| Aim of the exercise |
Could you return every line of the records below that contains the word "initiated"?

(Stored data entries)
==============================

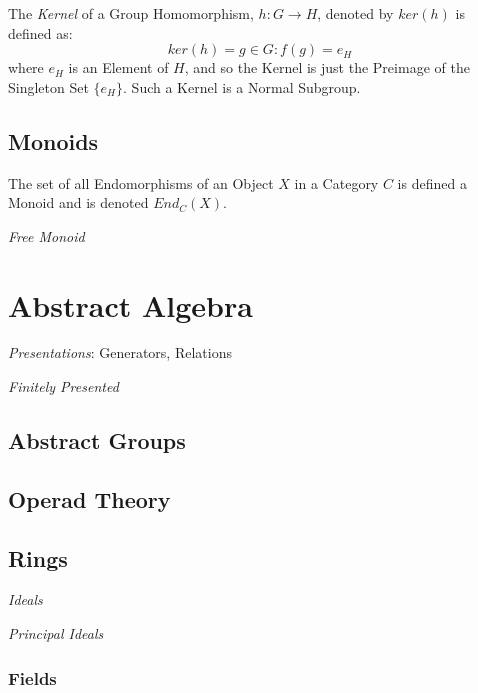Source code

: The \emph{Kernel} of a Group Homomorphism, $h : G \rightarrow H$,
denoted by $ker(h)$ is defined as:
\[
    ker(h) = {g \in G : f(g) = e_H}
\]
where $e_H$ is an Element of $H$, and so the Kernel is just the
Preimage of the Singleton Set $\{e_H\}$. Such a Kernel is a Normal
Subgroup.

\subsection{Monoids}\label{subsec:monoids}

The set of all Endomorphisms of an Object $X$ in a Category $C$ is
defined a Monoid and is denoted $End_C(X)$.

\emph{Free Monoid}

\section{Abstract Algebra}\label{sec:abstract_algebra}
\emph{Presentations}: Generators, Relations

\emph{Finitely Presented}
\subsection{Abstract Groups}\label{subsec:abstract_groups}
\subsection{Operad Theory}\label{subsec:operad_theory}
\subsection{Rings}\label{subsec:rings}
\emph{Ideals}

\emph{Principal Ideals}

\subsubsection{Fields}

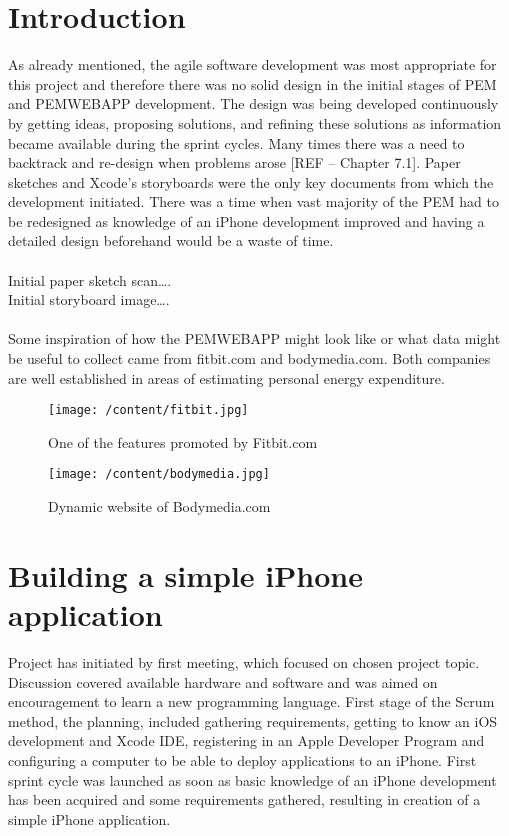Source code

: \documentclass[12pt, a4paper]{report}   %
\begin{document}
\begin{enumerate}
\section{Introduction}
As already mentioned, the agile software development was most appropriate for this project and therefore there was no solid design in the initial stages of PEM and PEMWEBAPP development.
The design was being developed continuously by getting ideas, proposing solutions, and refining these solutions as information became available during the sprint cycles. Many times there was a need to backtrack and re-design when problems arose [REF – Chapter 7.1]. Paper sketches and Xcode's storyboards were the only key documents from which the development initiated. There was a time when vast majority of the PEM had to be redesigned as knowledge of an iPhone development improved and having a detailed design beforehand would be a waste of time.\\ \\
Initial paper sketch scan….\\
Initial storyboard image….\\ \\
Some inspiration of how the PEMWEBAPP might look like or what data might be useful to collect came from fitbit.com and bodymedia.com. Both companies are well established in areas of estimating personal energy expenditure.

\begin{figure}[H]
  \centering
	\texttt{[image: /content/fitbit.jpg]}
	  \caption{One of the features promoted by Fitbit.com}
\end{figure}

\begin{figure}[H]
  \centering
	\texttt{[image: /content/bodymedia.jpg]}
	  \caption{Dynamic website of Bodymedia.com}
\end{figure}

\clearpage
\section{Building a simple iPhone application}
Project has initiated by first meeting, which focused on chosen project topic. Discussion covered available hardware and software and was aimed on encouragement to learn a new programming language. First stage of the Scrum method, the planning, included gathering requirements, getting to know an iOS development and Xcode IDE, registering in an Apple Developer Program and configuring a computer to be able to deploy applications to an iPhone. First sprint cycle was launched as soon as basic knowledge of an iPhone development has been acquired and some requirements gathered, resulting in creation of a simple iPhone application.


\end{enumerate}
\end{document}
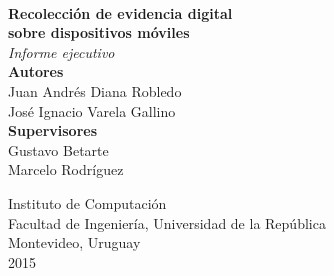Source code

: \begin{center}

\textsc{}\\[3.0cm]

{\huge\textbf{Recolección de evidencia digital}}\\[0.2cm]
{\huge\textbf{sobre dispositivos móviles}}\\[0.3cm]
{\large \textit{Informe ejecutivo}\\[2.0cm]

\textbf{Autores}\\
Juan Andrés Diana Robledo\\
José Ignacio Varela Gallino\\[1.5cm]
\textbf{Supervisores}\\
Gustavo Betarte\\
Marcelo Rodríguez\\[1cm]
}
\vfill

{
\large{Instituto de Computación\\
Facultad de Ingeniería, Universidad de la República\\
Montevideo, Uruguay\\
2015\\}
}
\end{center}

==============================

| Task output |
The design was being developed continuously by getting ideas, proposing solutions, and refining these solutions as information became available during the sprint cycles. Many times there was a need to backtrack and re-design when problems arose [REF – Chapter 7.1]. Paper sketches and Xcode's storyboards were the only key documents from which the development initiated. There was a time when vast majority of the PEM had to be redesigned as knowledge of an iPhone development improved and having a detailed design beforehand would be a waste of time.\\ \\
Project has initiated by first meeting, which focused on chosen project topic. Discussion covered available hardware and software and was aimed on encouragement to learn a new programming language. First stage of the Scrum method, the planning, included gathering requirements, getting to know an iOS development and Xcode IDE, registering in an Apple Developer Program and configuring a computer to be able to deploy applications to an iPhone. First sprint cycle was launched as soon as basic knowledge of an iPhone development has been acquired and some requirements gathered, resulting in creation of a simple iPhone application.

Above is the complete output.